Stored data

■ ■ ■

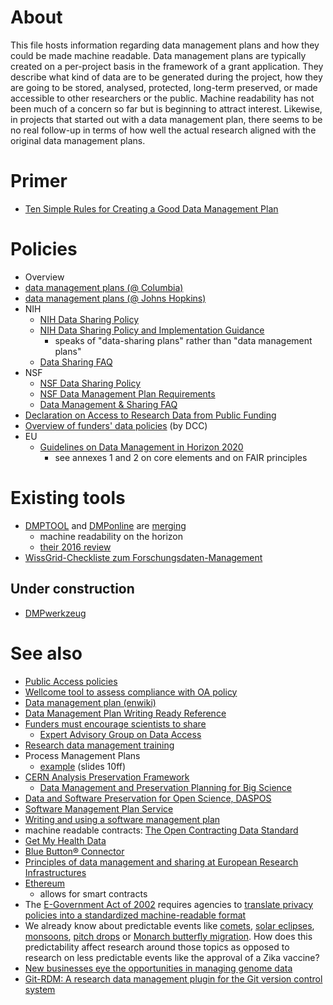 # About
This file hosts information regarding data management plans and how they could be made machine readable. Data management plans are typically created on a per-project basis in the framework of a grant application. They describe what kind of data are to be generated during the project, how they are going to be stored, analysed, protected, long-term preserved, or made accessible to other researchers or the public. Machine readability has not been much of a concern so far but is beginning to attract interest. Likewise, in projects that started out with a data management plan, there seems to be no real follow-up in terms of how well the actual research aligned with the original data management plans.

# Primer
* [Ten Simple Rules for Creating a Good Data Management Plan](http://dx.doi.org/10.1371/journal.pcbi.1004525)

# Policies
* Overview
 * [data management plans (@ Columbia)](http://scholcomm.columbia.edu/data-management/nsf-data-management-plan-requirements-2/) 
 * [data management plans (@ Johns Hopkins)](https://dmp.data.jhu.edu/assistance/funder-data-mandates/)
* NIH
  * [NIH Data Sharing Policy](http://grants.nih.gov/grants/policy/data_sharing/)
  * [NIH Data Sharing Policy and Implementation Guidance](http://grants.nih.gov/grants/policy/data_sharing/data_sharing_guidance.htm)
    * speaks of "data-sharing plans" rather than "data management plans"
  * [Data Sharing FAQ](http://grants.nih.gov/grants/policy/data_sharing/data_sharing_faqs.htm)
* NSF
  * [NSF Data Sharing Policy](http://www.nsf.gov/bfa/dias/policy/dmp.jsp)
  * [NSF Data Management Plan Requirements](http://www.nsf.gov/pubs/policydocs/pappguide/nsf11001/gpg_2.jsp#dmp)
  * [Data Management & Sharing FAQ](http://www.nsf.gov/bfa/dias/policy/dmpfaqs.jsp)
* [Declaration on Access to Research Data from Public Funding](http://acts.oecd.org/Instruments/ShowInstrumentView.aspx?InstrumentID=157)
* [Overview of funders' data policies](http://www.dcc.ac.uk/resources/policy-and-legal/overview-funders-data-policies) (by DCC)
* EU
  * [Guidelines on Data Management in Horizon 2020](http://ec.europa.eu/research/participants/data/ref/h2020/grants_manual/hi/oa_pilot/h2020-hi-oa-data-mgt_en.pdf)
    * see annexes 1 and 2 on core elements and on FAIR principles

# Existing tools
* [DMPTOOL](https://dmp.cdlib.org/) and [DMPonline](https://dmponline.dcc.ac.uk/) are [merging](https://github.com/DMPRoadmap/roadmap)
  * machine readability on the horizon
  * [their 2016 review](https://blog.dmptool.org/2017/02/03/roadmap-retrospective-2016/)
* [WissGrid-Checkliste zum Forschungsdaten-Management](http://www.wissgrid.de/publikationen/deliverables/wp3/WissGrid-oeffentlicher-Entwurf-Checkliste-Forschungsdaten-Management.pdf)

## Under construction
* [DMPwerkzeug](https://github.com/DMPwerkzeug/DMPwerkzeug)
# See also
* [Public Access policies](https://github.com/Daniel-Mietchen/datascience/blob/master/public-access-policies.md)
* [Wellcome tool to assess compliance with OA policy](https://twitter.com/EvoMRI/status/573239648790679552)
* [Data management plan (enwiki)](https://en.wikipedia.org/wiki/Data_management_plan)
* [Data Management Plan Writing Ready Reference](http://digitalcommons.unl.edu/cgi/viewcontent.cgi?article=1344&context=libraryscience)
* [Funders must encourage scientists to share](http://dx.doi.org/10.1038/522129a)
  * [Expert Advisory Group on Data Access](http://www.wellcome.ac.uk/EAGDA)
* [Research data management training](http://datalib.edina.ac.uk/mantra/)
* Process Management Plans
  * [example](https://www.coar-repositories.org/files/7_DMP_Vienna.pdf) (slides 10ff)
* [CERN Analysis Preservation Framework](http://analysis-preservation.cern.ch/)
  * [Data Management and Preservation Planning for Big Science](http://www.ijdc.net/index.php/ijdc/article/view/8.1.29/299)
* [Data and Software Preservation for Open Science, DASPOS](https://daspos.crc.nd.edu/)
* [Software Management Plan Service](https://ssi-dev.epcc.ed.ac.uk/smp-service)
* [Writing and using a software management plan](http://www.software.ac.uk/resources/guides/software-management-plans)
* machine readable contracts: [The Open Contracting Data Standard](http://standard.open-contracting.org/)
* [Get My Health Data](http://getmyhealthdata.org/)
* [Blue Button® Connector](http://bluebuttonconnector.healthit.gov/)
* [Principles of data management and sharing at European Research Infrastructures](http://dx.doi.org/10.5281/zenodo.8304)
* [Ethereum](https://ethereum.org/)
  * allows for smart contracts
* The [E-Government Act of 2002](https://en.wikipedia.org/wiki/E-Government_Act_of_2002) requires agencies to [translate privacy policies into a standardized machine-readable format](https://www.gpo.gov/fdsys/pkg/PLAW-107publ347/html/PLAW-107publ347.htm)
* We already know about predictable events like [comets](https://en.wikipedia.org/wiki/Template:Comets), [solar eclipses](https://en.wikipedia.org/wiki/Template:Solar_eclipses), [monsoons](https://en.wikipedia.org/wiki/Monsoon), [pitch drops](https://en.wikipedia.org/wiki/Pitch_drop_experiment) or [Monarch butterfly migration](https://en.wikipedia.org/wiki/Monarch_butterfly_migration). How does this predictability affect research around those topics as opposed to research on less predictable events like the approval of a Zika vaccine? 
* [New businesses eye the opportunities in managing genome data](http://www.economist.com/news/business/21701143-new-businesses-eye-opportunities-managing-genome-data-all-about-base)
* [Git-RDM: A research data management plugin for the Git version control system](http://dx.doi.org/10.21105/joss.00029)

■ ■ ■

### Task item
Work out how many lines of the records contain the word "wiki". Give that number and nothing more.

### Result for this task
3